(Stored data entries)
++++++++

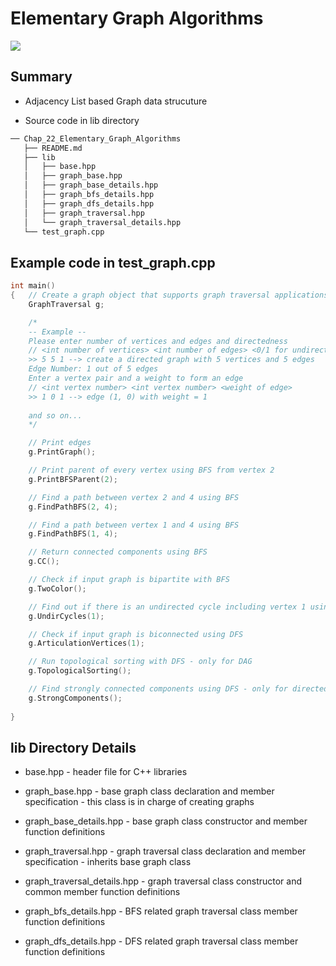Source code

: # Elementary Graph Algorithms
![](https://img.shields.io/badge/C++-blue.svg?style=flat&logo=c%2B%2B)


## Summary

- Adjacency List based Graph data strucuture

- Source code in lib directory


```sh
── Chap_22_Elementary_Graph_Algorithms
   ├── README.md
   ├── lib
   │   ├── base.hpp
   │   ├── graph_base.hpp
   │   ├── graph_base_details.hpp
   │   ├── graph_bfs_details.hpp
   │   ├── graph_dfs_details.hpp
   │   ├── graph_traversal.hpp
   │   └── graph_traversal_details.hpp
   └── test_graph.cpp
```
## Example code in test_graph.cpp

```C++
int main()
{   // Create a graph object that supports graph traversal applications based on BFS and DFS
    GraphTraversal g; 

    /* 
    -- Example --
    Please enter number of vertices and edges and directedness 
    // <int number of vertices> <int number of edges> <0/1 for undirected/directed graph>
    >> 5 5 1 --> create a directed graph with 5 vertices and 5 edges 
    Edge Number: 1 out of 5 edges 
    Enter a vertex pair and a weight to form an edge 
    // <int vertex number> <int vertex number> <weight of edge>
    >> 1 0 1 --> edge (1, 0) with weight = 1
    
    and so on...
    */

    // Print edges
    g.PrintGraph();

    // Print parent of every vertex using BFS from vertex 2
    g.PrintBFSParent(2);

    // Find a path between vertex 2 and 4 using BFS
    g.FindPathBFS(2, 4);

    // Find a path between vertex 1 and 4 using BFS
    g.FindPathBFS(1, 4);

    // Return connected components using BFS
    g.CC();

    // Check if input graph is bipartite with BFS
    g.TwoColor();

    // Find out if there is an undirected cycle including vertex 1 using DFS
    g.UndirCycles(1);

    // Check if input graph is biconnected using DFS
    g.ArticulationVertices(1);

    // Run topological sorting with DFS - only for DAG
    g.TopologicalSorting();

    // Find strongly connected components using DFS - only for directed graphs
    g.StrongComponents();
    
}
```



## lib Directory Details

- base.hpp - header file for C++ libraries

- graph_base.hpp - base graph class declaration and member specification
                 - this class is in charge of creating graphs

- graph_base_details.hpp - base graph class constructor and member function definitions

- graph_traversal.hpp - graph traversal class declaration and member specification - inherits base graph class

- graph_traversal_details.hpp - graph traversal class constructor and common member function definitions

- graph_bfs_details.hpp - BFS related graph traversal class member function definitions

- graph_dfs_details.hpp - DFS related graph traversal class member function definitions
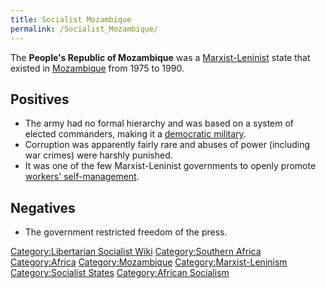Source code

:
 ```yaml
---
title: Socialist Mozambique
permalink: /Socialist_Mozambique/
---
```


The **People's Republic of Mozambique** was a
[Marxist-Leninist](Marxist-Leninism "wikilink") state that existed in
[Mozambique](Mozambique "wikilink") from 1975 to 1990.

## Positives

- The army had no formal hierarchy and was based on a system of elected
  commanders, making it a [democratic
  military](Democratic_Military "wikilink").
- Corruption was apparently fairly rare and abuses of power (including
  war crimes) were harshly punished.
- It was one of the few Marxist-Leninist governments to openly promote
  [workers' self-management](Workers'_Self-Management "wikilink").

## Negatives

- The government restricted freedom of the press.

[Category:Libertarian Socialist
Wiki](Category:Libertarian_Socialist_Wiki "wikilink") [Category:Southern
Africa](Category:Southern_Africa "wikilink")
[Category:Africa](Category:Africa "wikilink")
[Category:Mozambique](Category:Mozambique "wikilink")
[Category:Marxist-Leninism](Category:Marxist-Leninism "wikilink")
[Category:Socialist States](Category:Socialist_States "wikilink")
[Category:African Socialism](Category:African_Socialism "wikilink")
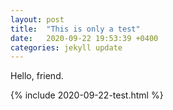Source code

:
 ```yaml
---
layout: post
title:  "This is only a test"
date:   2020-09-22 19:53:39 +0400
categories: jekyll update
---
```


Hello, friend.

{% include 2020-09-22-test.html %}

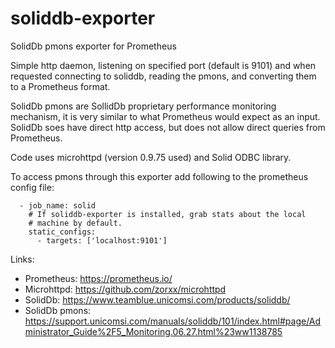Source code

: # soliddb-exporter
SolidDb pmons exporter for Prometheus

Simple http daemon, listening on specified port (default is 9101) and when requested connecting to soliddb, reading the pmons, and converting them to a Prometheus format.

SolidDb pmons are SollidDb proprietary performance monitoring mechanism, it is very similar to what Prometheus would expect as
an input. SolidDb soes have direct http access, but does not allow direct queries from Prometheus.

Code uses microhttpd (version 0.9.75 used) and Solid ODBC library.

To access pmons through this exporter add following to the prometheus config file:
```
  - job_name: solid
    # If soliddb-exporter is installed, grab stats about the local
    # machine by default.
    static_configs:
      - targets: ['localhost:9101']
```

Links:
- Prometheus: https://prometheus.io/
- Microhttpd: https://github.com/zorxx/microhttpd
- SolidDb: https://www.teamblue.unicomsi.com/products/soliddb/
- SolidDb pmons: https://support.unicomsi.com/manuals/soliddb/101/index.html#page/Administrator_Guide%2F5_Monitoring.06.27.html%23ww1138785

++++++++

Quote all the records verbatim, dropping any pictures from your copy.

Written reply>
Source code

: # Elementary Graph Algorithms
![](https://img.shields.io/badge/C++-blue.svg?style=flat&logo=c%2B%2B)


## Summary

- Adjacency List based Graph data strucuture

- Source code in lib directory


```sh
── Chap_22_Elementary_Graph_Algorithms
   ├── README.md
   ├── lib
   │   ├── base.hpp
   │   ├── graph_base.hpp
   │   ├── graph_base_details.hpp
   │   ├── graph_bfs_details.hpp
   │   ├── graph_dfs_details.hpp
   │   ├── graph_traversal.hpp
   │   └── graph_traversal_details.hpp
   └── test_graph.cpp
```
## Example code in test_graph.cpp

```C++
int main()
{   // Create a graph object that supports graph traversal applications based on BFS and DFS
    GraphTraversal g; 

    /* 
    -- Example --
    Please enter number of vertices and edges and directedness 
    // <int number of vertices> <int number of edges> <0/1 for undirected/directed graph>
    >> 5 5 1 --> create a directed graph with 5 vertices and 5 edges 
    Edge Number: 1 out of 5 edges 
    Enter a vertex pair and a weight to form an edge 
    // <int vertex number> <int vertex number> <weight of edge>
    >> 1 0 1 --> edge (1, 0) with weight = 1
    
    and so on...
    */

    // Print edges
    g.PrintGraph();

    // Print parent of every vertex using BFS from vertex 2
    g.PrintBFSParent(2);

    // Find a path between vertex 2 and 4 using BFS
    g.FindPathBFS(2, 4);

    // Find a path between vertex 1 and 4 using BFS
    g.FindPathBFS(1, 4);

    // Return connected components using BFS
    g.CC();

    // Check if input graph is bipartite with BFS
    g.TwoColor();

    // Find out if there is an undirected cycle including vertex 1 using DFS
    g.UndirCycles(1);

    // Check if input graph is biconnected using DFS
    g.ArticulationVertices(1);

    // Run topological sorting with DFS - only for DAG
    g.TopologicalSorting();

    // Find strongly connected components using DFS - only for directed graphs
    g.StrongComponents();
    
}
```



## lib Directory Details

- base.hpp - header file for C++ libraries

- graph_base.hpp - base graph class declaration and member specification
                 - this class is in charge of creating graphs

- graph_base_details.hpp - base graph class constructor and member function definitions

- graph_traversal.hpp - graph traversal class declaration and member specification - inherits base graph class

- graph_traversal_details.hpp - graph traversal class constructor and common member function definitions

- graph_bfs_details.hpp - BFS related graph traversal class member function definitions

- graph_dfs_details.hpp - DFS related graph traversal class member function definitions
Source code

:
 ```yaml
---
title: Socialist Mozambique
permalink: /Socialist_Mozambique/
---
```


The **People's Republic of Mozambique** was a
[Marxist-Leninist](Marxist-Leninism "wikilink") state that existed in
[Mozambique](Mozambique "wikilink") from 1975 to 1990.

## Positives

- The army had no formal hierarchy and was based on a system of elected
  commanders, making it a [democratic
  military](Democratic_Military "wikilink").
- Corruption was apparently fairly rare and abuses of power (including
  war crimes) were harshly punished.
- It was one of the few Marxist-Leninist governments to openly promote
  [workers' self-management](Workers'_Self-Management "wikilink").

## Negatives

- The government restricted freedom of the press.

[Category:Libertarian Socialist
Wiki](Category:Libertarian_Socialist_Wiki "wikilink") [Category:Southern
Africa](Category:Southern_Africa "wikilink")
[Category:Africa](Category:Africa "wikilink")
[Category:Mozambique](Category:Mozambique "wikilink")
[Category:Marxist-Leninism](Category:Marxist-Leninism "wikilink")
[Category:Socialist States](Category:Socialist_States "wikilink")
[Category:African Socialism](Category:African_Socialism "wikilink")
Source code

:
 ```yaml
---
layout: post
title:  "This is only a test"
date:   2020-09-22 19:53:39 +0400
categories: jekyll update
---
```


Hello, friend.

{% include 2020-09-22-test.html %}

Source code

: # soliddb-exporter
SolidDb pmons exporter for Prometheus

Simple http daemon, listening on specified port (default is 9101) and when requested connecting to soliddb, reading the pmons, and converting them to a Prometheus format.

SolidDb pmons are SollidDb proprietary performance monitoring mechanism, it is very similar to what Prometheus would expect as
an input. SolidDb soes have direct http access, but does not allow direct queries from Prometheus.

Code uses microhttpd (version 0.9.75 used) and Solid ODBC library.

To access pmons through this exporter add following to the prometheus config file:
```
  - job_name: solid
    # If soliddb-exporter is installed, grab stats about the local
    # machine by default.
    static_configs:
      - targets: ['localhost:9101']
```

Links:
- Prometheus: https://prometheus.io/
- Microhttpd: https://github.com/zorxx/microhttpd
- SolidDb: https://www.teamblue.unicomsi.com/products/soliddb/
- SolidDb pmons: https://support.unicomsi.com/manuals/soliddb/101/index.html#page/Administrator_Guide%2F5_Monitoring.06.27.html%23ww1138785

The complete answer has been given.